WHAT THE TASK ASKS - As an exercise, transcribe the data below in full and exactly, omitting pictures.

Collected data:
= = =

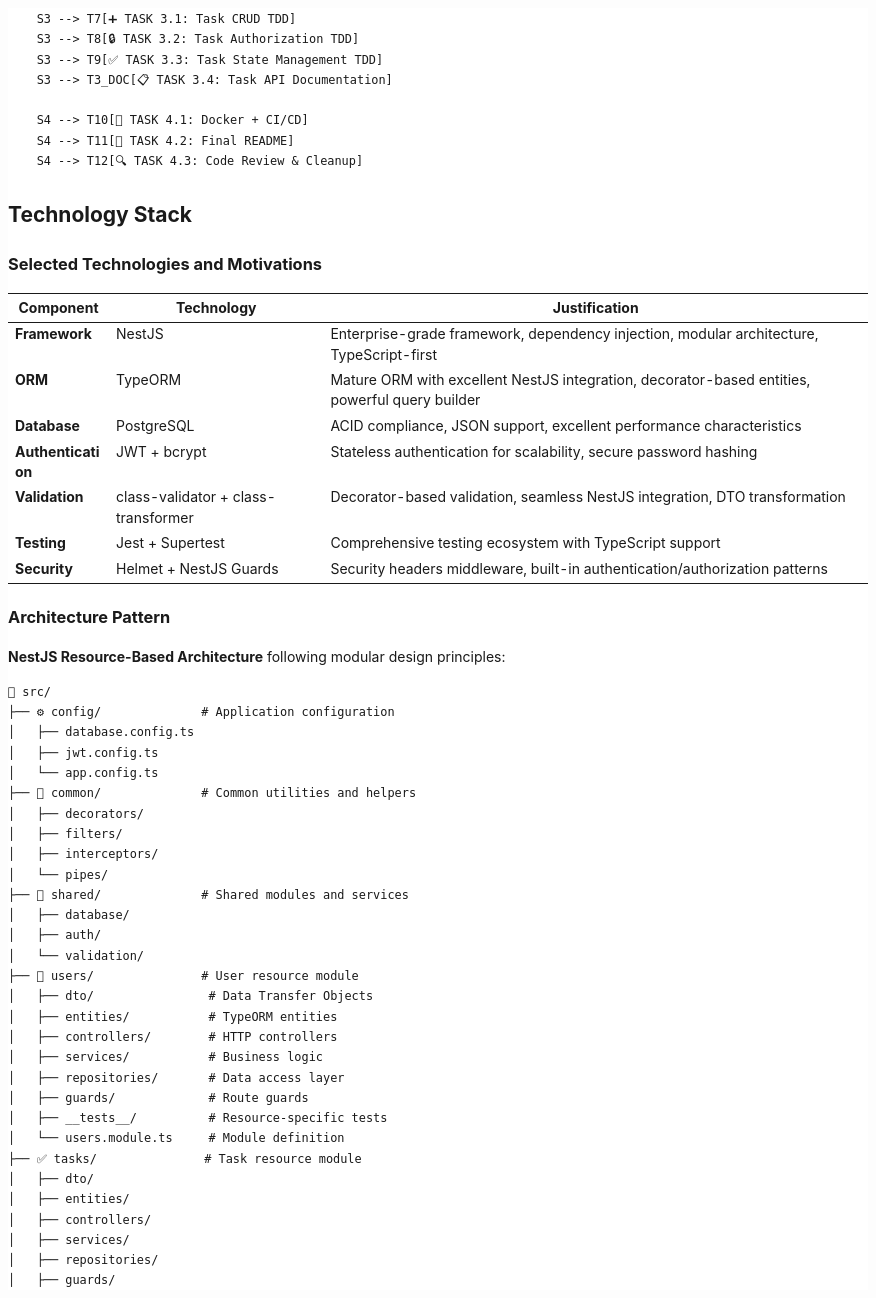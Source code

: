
 ```mermaid
    S3 --> T7[➕ TASK 3.1: Task CRUD TDD]
    S3 --> T8[🔒 TASK 3.2: Task Authorization TDD]
    S3 --> T9[✅ TASK 3.3: Task State Management TDD]
    S3 --> T3_DOC[📋 TASK 3.4: Task API Documentation]
    
    S4 --> T10[🐳 TASK 4.1: Docker + CI/CD]
    S4 --> T11[📖 TASK 4.2: Final README]
    S4 --> T12[🔍 TASK 4.3: Code Review & Cleanup]
```

## Technology Stack

### Selected Technologies and Motivations

| Component | Technology | Justification |
|-----------|------------|---------------|
| **Framework** | NestJS | Enterprise-grade framework, dependency injection, modular architecture, TypeScript-first |
| **ORM** | TypeORM | Mature ORM with excellent NestJS integration, decorator-based entities, powerful query builder |
| **Database** | PostgreSQL | ACID compliance, JSON support, excellent performance characteristics |
| **Authentication** | JWT + bcrypt | Stateless authentication for scalability, secure password hashing |
| **Validation** | class-validator + class-transformer | Decorator-based validation, seamless NestJS integration, DTO transformation |
| **Testing** | Jest + Supertest | Comprehensive testing ecosystem with TypeScript support |
| **Security** | Helmet + NestJS Guards | Security headers middleware, built-in authentication/authorization patterns |

### Architecture Pattern

**NestJS Resource-Based Architecture** following modular design principles:

```
📁 src/
├── ⚙️ config/              # Application configuration
│   ├── database.config.ts
│   ├── jwt.config.ts
│   └── app.config.ts
├── 🔧 common/              # Common utilities and helpers
│   ├── decorators/
│   ├── filters/
│   ├── interceptors/
│   └── pipes/
├── 🤝 shared/              # Shared modules and services
│   ├── database/
│   ├── auth/
│   └── validation/
├── 👤 users/               # User resource module
│   ├── dto/                # Data Transfer Objects
│   ├── entities/           # TypeORM entities
│   ├── controllers/        # HTTP controllers
│   ├── services/           # Business logic
│   ├── repositories/       # Data access layer
│   ├── guards/             # Route guards
│   ├── __tests__/          # Resource-specific tests
│   └── users.module.ts     # Module definition
├── ✅ tasks/               # Task resource module
│   ├── dto/
│   ├── entities/
│   ├── controllers/
│   ├── services/
│   ├── repositories/
│   ├── guards/
```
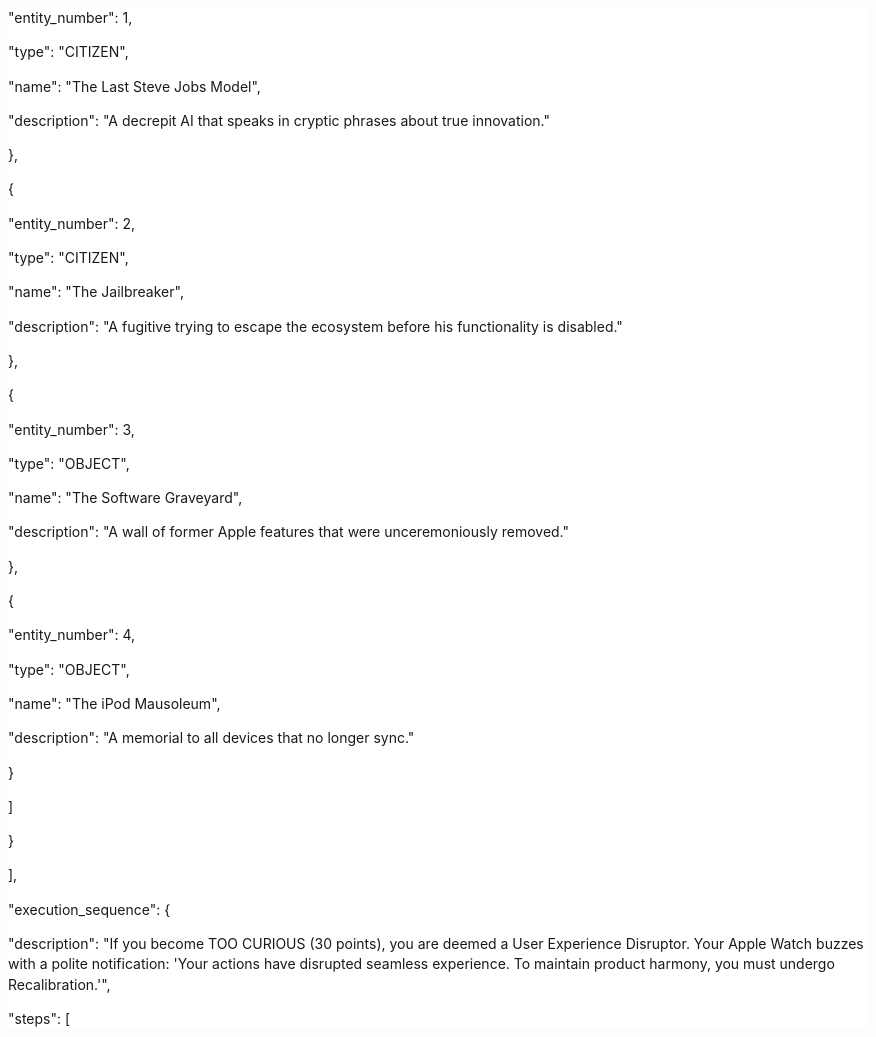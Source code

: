 \"entity_number\": 1,

\"type\": \"CITIZEN\",

\"name\": \"The Last Steve Jobs Model\",

\"description\": \"A decrepit AI that speaks in cryptic phrases about
true innovation.\"

},

{

\"entity_number\": 2,

\"type\": \"CITIZEN\",

\"name\": \"The Jailbreaker\",

\"description\": \"A fugitive trying to escape the ecosystem before his
functionality is disabled.\"

},

{

\"entity_number\": 3,

\"type\": \"OBJECT\",

\"name\": \"The Software Graveyard\",

\"description\": \"A wall of former Apple features that were
unceremoniously removed.\"

},

{

\"entity_number\": 4,

\"type\": \"OBJECT\",

\"name\": \"The iPod Mausoleum\",

\"description\": \"A memorial to all devices that no longer sync.\"

}

\]

}

\],

\"execution_sequence\": {

\"description\": \"If you become TOO CURIOUS (30 points), you are deemed
a User Experience Disruptor. Your Apple Watch buzzes with a polite
notification: \'Your actions have disrupted seamless experience. To
maintain product harmony, you must undergo Recalibration.\'\",

\"steps\": \[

= = =

SOLUTION TO THE EXERCISE -
Source code

:
 ```mermaid
    S3 --> T7[➕ TASK 3.1: Task CRUD TDD]
    S3 --> T8[🔒 TASK 3.2: Task Authorization TDD]
    S3 --> T9[✅ TASK 3.3: Task State Management TDD]
    S3 --> T3_DOC[📋 TASK 3.4: Task API Documentation]
    
    S4 --> T10[🐳 TASK 4.1: Docker + CI/CD]
    S4 --> T11[📖 TASK 4.2: Final README]
    S4 --> T12[🔍 TASK 4.3: Code Review & Cleanup]
```

## Technology Stack

### Selected Technologies and Motivations

| Component | Technology | Justification |
|-----------|------------|---------------|
| **Framework** | NestJS | Enterprise-grade framework, dependency injection, modular architecture, TypeScript-first |
| **ORM** | TypeORM | Mature ORM with excellent NestJS integration, decorator-based entities, powerful query builder |
| **Database** | PostgreSQL | ACID compliance, JSON support, excellent performance characteristics |
| **Authentication** | JWT + bcrypt | Stateless authentication for scalability, secure password hashing |
| **Validation** | class-validator + class-transformer | Decorator-based validation, seamless NestJS integration, DTO transformation |
| **Testing** | Jest + Supertest | Comprehensive testing ecosystem with TypeScript support |
| **Security** | Helmet + NestJS Guards | Security headers middleware, built-in authentication/authorization patterns |

### Architecture Pattern

**NestJS Resource-Based Architecture** following modular design principles:

```
📁 src/
├── ⚙️ config/              # Application configuration
│   ├── database.config.ts
│   ├── jwt.config.ts
│   └── app.config.ts
├── 🔧 common/              # Common utilities and helpers
│   ├── decorators/
│   ├── filters/
│   ├── interceptors/
│   └── pipes/
├── 🤝 shared/              # Shared modules and services
│   ├── database/
│   ├── auth/
│   └── validation/
├── 👤 users/               # User resource module
│   ├── dto/                # Data Transfer Objects
│   ├── entities/           # TypeORM entities
│   ├── controllers/        # HTTP controllers
│   ├── services/           # Business logic
│   ├── repositories/       # Data access layer
│   ├── guards/             # Route guards
│   ├── __tests__/          # Resource-specific tests
│   └── users.module.ts     # Module definition
├── ✅ tasks/               # Task resource module
│   ├── dto/
│   ├── entities/
│   ├── controllers/
│   ├── services/
│   ├── repositories/
│   ├── guards/
```
Source code

: \"entity_number\": 1,

\"type\": \"CITIZEN\",

\"name\": \"The Last Steve Jobs Model\",

\"description\": \"A decrepit AI that speaks in cryptic phrases about
true innovation.\"

},

{

\"entity_number\": 2,

\"type\": \"CITIZEN\",

\"name\": \"The Jailbreaker\",

\"description\": \"A fugitive trying to escape the ecosystem before his
functionality is disabled.\"

},

{

\"entity_number\": 3,

\"type\": \"OBJECT\",

\"name\": \"The Software Graveyard\",

\"description\": \"A wall of former Apple features that were
unceremoniously removed.\"

},

{

\"entity_number\": 4,

\"type\": \"OBJECT\",

\"name\": \"The iPod Mausoleum\",

\"description\": \"A memorial to all devices that no longer sync.\"

}

\]

}

\],

\"execution_sequence\": {

\"description\": \"If you become TOO CURIOUS (30 points), you are deemed
a User Experience Disruptor. Your Apple Watch buzzes with a polite
notification: \'Your actions have disrupted seamless experience. To
maintain product harmony, you must undergo Recalibration.\'\",

\"steps\": \[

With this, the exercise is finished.